2018 concert tour by En Vogue

The 2018 European Tour was the seventh concert tour by American group En Vogue. Launched in support of their seventh studio album, Electric Café (2018), it began on April 2, 2018 in Dublin, Ireland and concluded on April 16, 2018 in Esch-sur-Alzette, Luxembourg.

==Background==
In 2014, Bennett, Ellis, and Herron began work on Electric Café, their first original album in more than a decade. In 2016, Herron and Ellis established En Vogue Records and signed a deal with eOne Music to distribute the album. As part of the album's early promotion, the group embarked on the For the Love of Music Tour, which took them across Europe in April 2017 with 13 shows. The concert tour earned largely favorable reviews from critics, who praised the group's powerful vocals, the intricate instrumentation of their songs, and the thoughtfully curated set list. Encouraged by the positive response to their 2017 tour, En Vogue announced on January 15, 2018, that they would kick off a 2018 European Tour on April 2, 2017 in Dublin, Ireland, with tickets going on sale on January 19, 2018.

==Reception==
Kelly Jobanputra, writing for independent online newspaper Bristol24/7, captured the show on April 5, 2017 as a "totally fun packed evening that reminded us all that great music and performers truly stand the test of time." She further wrote: "All Hats off to these ladies for giving as much gusto during the whole gig as they did back in their heyday, it's unbelievable really that two out of the three current members are now in their 50s.

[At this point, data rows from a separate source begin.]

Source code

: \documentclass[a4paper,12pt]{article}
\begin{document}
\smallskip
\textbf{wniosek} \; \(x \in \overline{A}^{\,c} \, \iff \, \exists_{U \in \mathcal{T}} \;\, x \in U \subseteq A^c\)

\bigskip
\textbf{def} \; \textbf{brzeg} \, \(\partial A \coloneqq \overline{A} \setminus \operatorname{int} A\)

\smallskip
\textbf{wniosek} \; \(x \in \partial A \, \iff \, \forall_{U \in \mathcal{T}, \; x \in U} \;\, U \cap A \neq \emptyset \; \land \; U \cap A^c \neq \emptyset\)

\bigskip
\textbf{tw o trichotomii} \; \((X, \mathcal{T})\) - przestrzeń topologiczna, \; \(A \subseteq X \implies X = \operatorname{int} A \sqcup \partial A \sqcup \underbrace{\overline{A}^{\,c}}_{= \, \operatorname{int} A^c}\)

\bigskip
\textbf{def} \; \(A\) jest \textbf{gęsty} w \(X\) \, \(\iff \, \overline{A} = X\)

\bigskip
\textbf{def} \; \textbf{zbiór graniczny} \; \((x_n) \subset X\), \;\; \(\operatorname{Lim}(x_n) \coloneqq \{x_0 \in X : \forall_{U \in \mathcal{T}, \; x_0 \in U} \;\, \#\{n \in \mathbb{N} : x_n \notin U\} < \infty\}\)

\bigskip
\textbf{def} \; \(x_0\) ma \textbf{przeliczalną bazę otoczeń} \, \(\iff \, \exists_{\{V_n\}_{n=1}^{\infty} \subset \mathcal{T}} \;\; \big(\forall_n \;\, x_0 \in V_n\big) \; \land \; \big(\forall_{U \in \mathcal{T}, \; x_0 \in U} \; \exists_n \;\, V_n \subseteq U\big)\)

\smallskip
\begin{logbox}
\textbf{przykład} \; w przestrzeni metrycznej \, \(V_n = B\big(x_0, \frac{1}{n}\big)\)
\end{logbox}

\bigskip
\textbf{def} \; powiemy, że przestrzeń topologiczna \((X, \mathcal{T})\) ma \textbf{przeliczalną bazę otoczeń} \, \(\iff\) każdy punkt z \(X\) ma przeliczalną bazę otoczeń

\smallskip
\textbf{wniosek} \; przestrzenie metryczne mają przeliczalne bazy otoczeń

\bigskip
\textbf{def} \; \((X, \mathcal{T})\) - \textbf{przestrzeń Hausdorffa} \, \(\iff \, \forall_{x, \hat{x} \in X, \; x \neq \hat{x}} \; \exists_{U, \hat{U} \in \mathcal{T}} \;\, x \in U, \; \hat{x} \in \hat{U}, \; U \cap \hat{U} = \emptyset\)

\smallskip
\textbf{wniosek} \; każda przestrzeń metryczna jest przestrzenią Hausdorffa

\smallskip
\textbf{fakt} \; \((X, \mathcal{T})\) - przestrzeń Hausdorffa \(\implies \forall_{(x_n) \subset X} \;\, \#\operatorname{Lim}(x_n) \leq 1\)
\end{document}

They've got it, they know they’ve got it and we all know they’ve got it."
Caroline Sullivan from The Guardian described the April 6, 2017 show in Birmingham as a "stripped-back masterclass." She noted that "Herron and bandmates Terry Ellis and Rhona Bennett perform on a bare stage, accompanied only by a backing track, which initially seems an unfittingly low-budget way to go about things, but turns out to be a smart move. Without the distraction of dancers and costume changes [...] these three are exceptional harmonists. As the voices entwine and fall away, it’s like listening to a waterfall." The Times commented on the group's opening show on April 2, 2018: "The group exhale brilliant harmonies throughout the set, with brief but delicious throwbacks to the era of The Supremes, The Ronettes and Martha and the Vandellas. Although the dance moves and styling perhaps have not stood the test of time, there's no escaping the impressive vocal range and unity of the group."

==Set list==
This set list is representative of the April 13, 2017 show in Frankfurt am Main.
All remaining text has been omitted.